Chicken brick is a simple second course where the chicken is cooked with a weight, so that a beautiful crust can form.
Chicken cooked in a brick has an ancient touch. In fact, it was mainly the grandmothers who prepared it , taking advantage of the color of the pot or an embers and placing a weight just above the chicken. Originally it was a real brick while today on the market there are special pots for its preparation. If, on the other hand, you are a purist and want to follow the original procedure, once you have obtained a brick, cover it with a double layer of aluminum foil before using it.
What makes the brick chicken so unique is the crust that forms during cooking. The weight placed on the chicken, cooked open, increases the contact surfaces, favors the escape of liquids and consequently guarantees perfect cooking. As it is chicken seasoned with a few herbs , it remains a light recipe, perfect even for those on a diet but do not want to give up something good.

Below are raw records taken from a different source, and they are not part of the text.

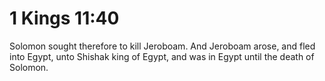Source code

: # 1 Kings 11:40

Solomon sought therefore to kill Jeroboam. And Jeroboam arose, and fled into Egypt, unto Shishak king of Egypt, and was in Egypt until the death of Solomon.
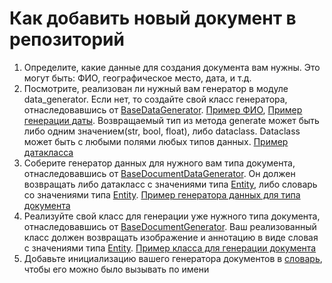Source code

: # Как добавить новый документ в репозиторий

1. Определите, какие данные для создания документа вам нужны. Это могут быть: ФИО, географическое место, дата, и т.д. 
2. Посмотрите, реализован ли нужный вам генератор в модуле data_generator. Если нет, то создайте свой класс генератора, отнаследовавшись от [BaseDataGenerator](https://github.com/AwesomeProjectTrack/this_document_does_not_exists/blob/master/src/data_generator/base_data_generator.py). [Пример ФИО](https://github.com/AwesomeProjectTrack/this_document_does_not_exists/blob/master/src/data_generator/full_name.py), [Пример генерации даты](https://github.com/AwesomeProjectTrack/this_document_does_not_exists/blob/master/src/data_generator/date.py).
Возвращаемый тип из метода generate может быть либо одним значением(str, bool, float), либо dataclass. Dataclass может быть с любыми полями любых типов данных. [Пример датакласса](https://github.com/AwesomeProjectTrack/this_document_does_not_exists/blob/afaa0f9424f98c57d82ae8fe7a31f4dcd4cf6bb7/src/data_generator/dataclasses.py#L5)
3. Соберите генератор данных для нужного вам типа документа, отнаследовавшись от [BaseDocumentDataGenerator](https://github.com/AwesomeProjectTrack/this_document_does_not_exists/blob/master/src/document_data_generator/base_document_data_generator.py). Он должен возвращать либо датакласс с значениями типа [Entity](https://github.com/AwesomeProjectTrack/this_document_does_not_exists/blob/afaa0f9424f98c57d82ae8fe7a31f4dcd4cf6bb7/src/document_data_generator/dataclasses.py#L5), либо словарь со значениями типа [Entity](https://github.com/AwesomeProjectTrack/this_document_does_not_exists/blob/afaa0f9424f98c57d82ae8fe7a31f4dcd4cf6bb7/src/document_data_generator/dataclasses.py#L5). 
 [Пример генератора данных для типа документа](https://github.com/AwesomeProjectTrack/this_document_does_not_exists/blob/master/src/document_data_generator/snils.py)
4. Реализуйте свой класс для генерации уже нужного типа документа, отнаследовавшись от [BaseDocumentGenerator](https://github.com/AwesomeProjectTrack/this_document_does_not_exists/blob/master/src/document_generator/base_document_generator.py). Ваш реализованный класс должен возвращать изображение и аннотацию в виде словая с значениями типа [Entity](https://github.com/AwesomeProjectTrack/this_document_does_not_exists/blob/afaa0f9424f98c57d82ae8fe7a31f4dcd4cf6bb7/src/document_data_generator/dataclasses.py#L5). [Пример класса для генерации документа](https://github.com/AwesomeProjectTrack/this_document_does_not_exists/blob/master/src/document_generator/base_document_generator.py)
5. Добавьте инициализацию вашего генератора документов в [словарь](https://github.com/AwesomeProjectTrack/this_document_does_not_exists/blob/afaa0f9424f98c57d82ae8fe7a31f4dcd4cf6bb7/src/document_generator/__init__.py#L6C1-L6C85), чтобы его можно было вызывать по имени
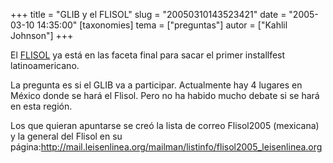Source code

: +++
title = "GLIB y el FLISOL"
slug = "20050310143523421"
date = "2005-03-10 14:35:00"
[taxonomies]
tema = ["preguntas"]
autor = ["Kahlil Johnson"]
+++

El [FLISOL](http://installfest.info) ya está en las faceta final para
sacar el primer installfest latinoamericano.

La pregunta es si el GLIB va a participar. Actualmente hay 4 lugares en
México donde se hará el Flisol. Pero no ha habido mucho debate si se
hará en esta región.

<!-- more -->
Los que quieran apuntarse se creó la lista de correo Flisol2005
(mexicana) y la general del Flisol en su
página:http://mail.leisenlinea.org/mailman/listinfo/flisol2005_leisenlinea.org

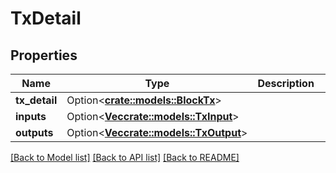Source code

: # TxDetail

## Properties

Name | Type | Description | Notes
------------ | ------------- | ------------- | -------------
**tx_detail** | Option<[**crate::models::BlockTx**](BlockTx.md)> |  | [optional]
**inputs** | Option<[**Vec<crate::models::TxInput>**](TxInput.md)> |  | [optional]
**outputs** | Option<[**Vec<crate::models::TxOutput>**](TxOutput.md)> |  | [optional]

[[Back to Model list]](../README.md#documentation-for-models) [[Back to API list]](../README.md#documentation-for-api-endpoints) [[Back to README]](../README.md)


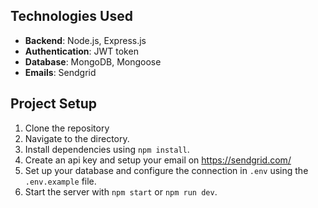 ## Technologies Used

- **Backend**: Node.js, Express.js 
- **Authentication**: JWT token
- **Database**: MongoDB, Mongoose
- **Emails**: Sendgrid

## Project Setup

1. Clone the repository
2. Navigate to the directory.
3. Install dependencies using `npm install`.
4. Create an api key and setup your email on https://sendgrid.com/
5. Set up your database and configure the connection in `.env` using the `.env.example` file.
6. Start the server with `npm start` or `npm run dev`.
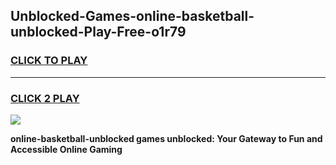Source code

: 
## Unblocked-Games-online-basketball-unblocked-Play-Free-o1r79
<h3>
<a href="https://premium76.site?title=online-basketball-unblocked&ref=23A">CLICK TO PLAY</a></h3>
<hr>

<h3>
<a href="https://premium76.site?title=online-basketball-unblocked&ref=23A">CLICK 2 PLAY</a>
  
</h3>

<a href="https://premium76.site?title=online-basketball-unblocked&ref=23A"><img src="https://clearcache.store/games.png"></a>


**online-basketball-unblocked games unblocked: Your Gateway to Fun and Accessible Online Gaming**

How to prepare brick-built chicken with grandma’s recipe
- First, get yourself a clean whole chicken . You can also ask the butcher to do this for you.
- Then cut it in half between the two breasts and open it like a book.
- Prepare a marinade by mixing the chopped oil , garlic and rosemary and pour it over the meat. Season with a pinch of salt and a pinch of pepper .
- Leave to marinate in an airtight container for 3-4 hours, turning it from time to time.
- Then drain the liquid from the chicken, place it in a pan and place the brick (or the heavy lid supplied with the special pot on top).
- Cook the chicken for 20 minutes , turn it over and continue cooking for another 10 minutes . We advise you not to try cooking chicken in the oven, it would not be the same thing.
The brick chicken is ready to be served with a side dish of your choice. Excellent baked potatoes but also a simpler green salad.
You can place the leftover brick chicken in the refrigerator, well covered with plastic wrap, and consume it in the next two days. If you want, you can use it reduced in shreds or frayed to enrich and make a salad more tasty.